I Patriot (forse), la Germania e la diplomazia bilaterale
Trump ha anche menzionato un secondo colloquio, tenuto con il cancelliere tedesco Friedrich Merz, durante il quale è stato affrontato proprio il tema dei missili Patriot. Sebbene non ci sia ancora un accordo definitivo, Merz — ha riferito Trump — ritiene che “gli ucraini debbano essere protetti”. Berlino, da tempo, spinge per un coinvolgimento più attivo della Nato nel fornire sistemi difensivi all’Ucraina, alla luce del crescente numero di vittime civili causate dagli attacchi russi.
Niente progressi con Putin: si valutano nuove sanzioni
Diverso il tono della telefonata tra Trump e Vladimir Putin, avvenuta anch’essa giovedì. Nessuna apertura da parte del Cremlino, nessun passo avanti sul piano diplomatico. “Vuole continuare a uccidere persone. Non va bene”, ha commentato il tycoon, visibilmente deluso. E ha lasciato intendere che gli Stati Uniti potrebbero considerare un nuovo pacchetto di sanzioni contro la Russia: “Ne parliamo molto. Capisce che potrebbero arrivare”, ha detto, riferendosi al presidente russo.

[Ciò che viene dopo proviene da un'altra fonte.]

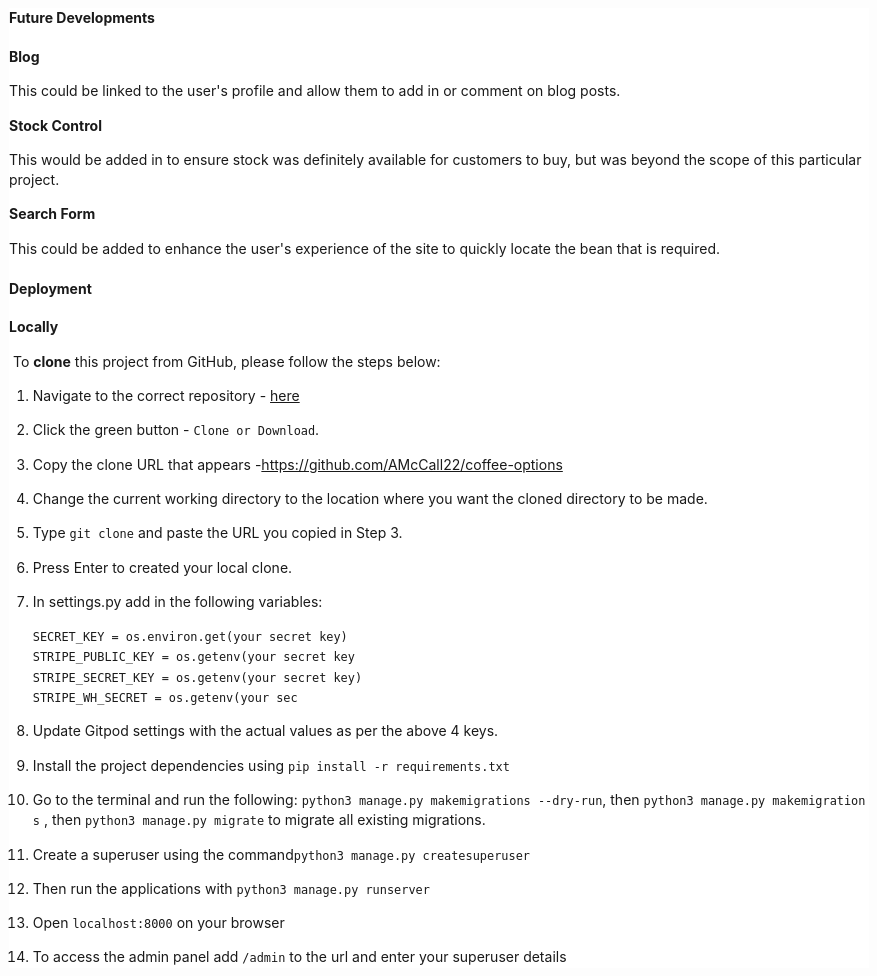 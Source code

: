 

#### Future Developments

**Blog**

This could be linked to the user's profile and allow them to add in or comment on blog posts.

**Stock Control**

This would be added in to ensure stock was definitely available for customers to buy, but was beyond the scope of this particular project.

**Search Form**

This could be added to enhance the user's experience of the site to quickly locate the bean that is required.



#### Deployment

**Locally**

​	To **clone** this project from GitHub, please follow the steps below:

1. Navigate to the correct repository - [here](https://github.com/AMcCall22/coffee-options)

2. Click the green button - `Clone or Download`.

3. Copy the clone URL that appears -https://github.com/AMcCall22/coffee-options

4. Change the current working directory to the location where you want the cloned directory to be made.

5. Type  `git clone` and paste the URL you copied in Step 3.

6. Press Enter to created your local clone.

7. In settings.py add in the following variables:

   ```
   SECRET_KEY = os.environ.get(your secret key)
   STRIPE_PUBLIC_KEY = os.getenv(your secret key
   STRIPE_SECRET_KEY = os.getenv(your secret key)
   STRIPE_WH_SECRET = os.getenv(your sec
   ```

8. Update Gitpod settings with the actual values as per the above 4 keys.

9. Install the project dependencies using `pip install -r requirements.txt`

10. Go to the terminal and run the following: `python3 manage.py makemigrations --dry-run`, then `python3 manage.py makemigrations` , then `python3 manage.py migrate` to migrate all existing migrations.

11. Create a superuser using the command`python3 manage.py createsuperuser`

12. Then run the applications with `python3 manage.py runserver`

13. Open `localhost:8000` on your browser

14. To access the admin panel add `/admin` to the url and enter your superuser details
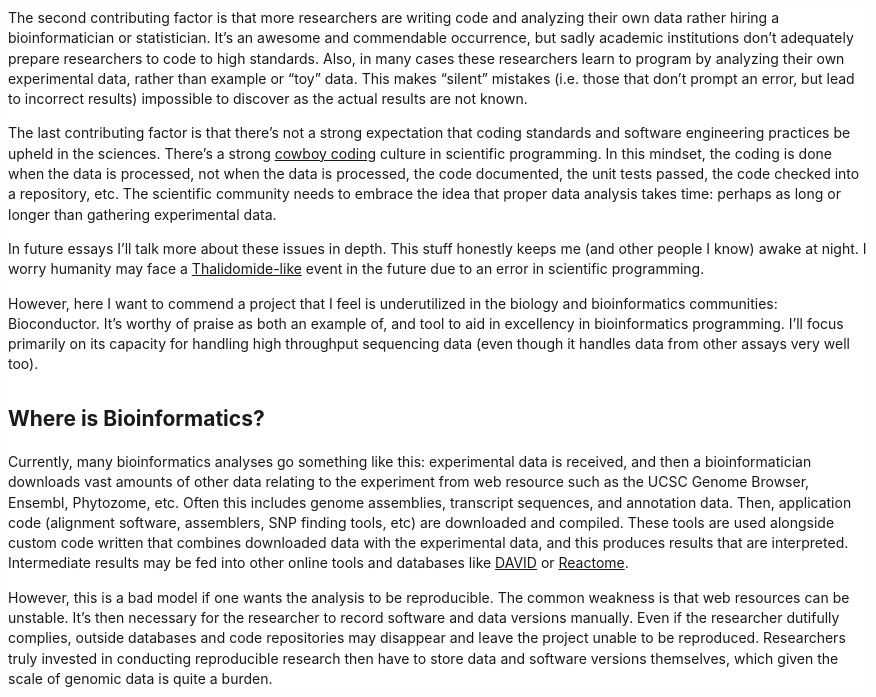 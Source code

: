 The second contributing factor is that more researchers are writing code and analyzing their own data rather hiring a bioinformatician or statistician. It’s an awesome and commendable occurrence, but sadly academic institutions don’t adequately prepare researchers to code to high standards. Also, in many cases these researchers learn to program by analyzing their own experimental data, rather than example or “toy” data. This makes “silent” mistakes (i.e. those that don’t prompt an error, but lead to incorrect results) impossible to discover as the actual results are not known.

The last contributing factor is that there’s not a strong expectation
that coding standards and software engineering practices be upheld in
the sciences. There’s a strong [cowboy
coding](http://en.wikipedia.org/wiki/Cowboy_coding#Inexperienced_developers)
culture in scientific programming. In this mindset, the coding is done
when the data is processed, not when the data is processed, the code
documented, the unit tests passed, the code checked into a repository,
etc. The scientific community needs to embrace the idea that proper
data analysis takes time: perhaps as long or longer than gathering
experimental data.

In future essays I’ll talk more about these issues in depth. This
stuff honestly keeps me (and other people I know) awake at night. I
worry humanity may face a
[Thalidomide-like](http://en.wikipedia.org/wiki/Thalidomide) event in
the future due to an error in scientific programming.

However, here I want to commend a project that I feel is underutilized in the biology and bioinformatics communities: Bioconductor. It’s worthy of praise as both an example of, and tool to aid in excellency in bioinformatics programming. I’ll focus primarily on its capacity for handling high throughput sequencing data (even though it handles data from other assays very well too).

## Where is Bioinformatics?

Currently, many bioinformatics analyses go something like this:
experimental data is received, and then a bioinformatician downloads
vast amounts of other data relating to the experiment from web
resource such as the UCSC Genome Browser, Ensembl, Phytozome,
etc. Often this includes genome assemblies, transcript sequences, and
annotation data. Then, application code (alignment software,
assemblers, SNP finding tools, etc) are downloaded and compiled. These
tools are used alongside custom code written that combines downloaded
data with the experimental data, and this produces results that are
interpreted. Intermediate results may be fed into other online tools
and databases like [DAVID](http://david.abcc.ncifcrf.gov/) or
[Reactome](http://www.reactome.org/ReactomeGWT/entrypoint.html).

However, this is a bad model if one wants the analysis to be
reproducible. The common weakness is that web resources can be
unstable. It’s then necessary for the researcher to record software
and data versions manually. Even if the researcher dutifully complies,
outside databases and code repositories may disappear and leave the
project unable to be reproduced. Researchers truly invested in
conducting reproducible research then have to store data and software
versions themselves, which given the scale of genomic data is quite a
burden.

Il “nodo Hegseth” e lo scontro interno a Washington
Nel frattempo, la macchina degli aiuti americani all’Ucraina ha subito un brusco stop. Il segretario alla Difesa Pete Hegseth ha deciso unilateralmente di bloccare alcune forniture, sollevando un caso politico e istituzionale. Secondo NBC News, la mossa ha colto di sorpresa il Dipartimento di Stato, il Congresso e gli stessi alleati europei.
Motivazione ufficiale: la necessità di salvaguardare le scorte militari statunitensi. Ma alti funzionari della Difesa smentiscono: un’analisi interna avrebbe dimostrato che le forniture a Kiev non avrebbero compromesso la prontezza militare americana. In molti, dentro e fuori il Congresso, sospettano che la decisione sia stata guidata da logiche più politiche che strategiche.
Tra i critici spicca Adam Smith, dem di peso e membro della Commissione Forze Armate della Camera: “È disonesto usare la scusa della prontezza militare. Non siamo messi peggio di tre anni fa”, ha attaccato, sottolineando di aver visionato i dati che dimostrano come non ci siano carenze tali da giustificare un blocco degli aiuti.
La guerra che divide l’America
Con l’avvicinarsi delle elezioni presidenziali, il sostegno all’Ucraina si conferma uno dei dossier più delicati per la politica estera americana. La posizione di Trump, tra aperture tattiche a Kiev e ambiguità nei confronti di Mosca, riflette le divisioni interne al Partito Repubblicano, e più in generale di un’America che fatica a trovare una linea unitaria di fronte a una guerra che non accenna a finire.
Nel frattempo, a Kiev si guarda a Washington con apprensione: la difesa aerea è una priorità urgente, e il tempo gioca a favore dei droni russi. Le parole di Trump rappresentano un segnale, ma ora Zelensky aspetta i fatti. E magari anche i Patriot.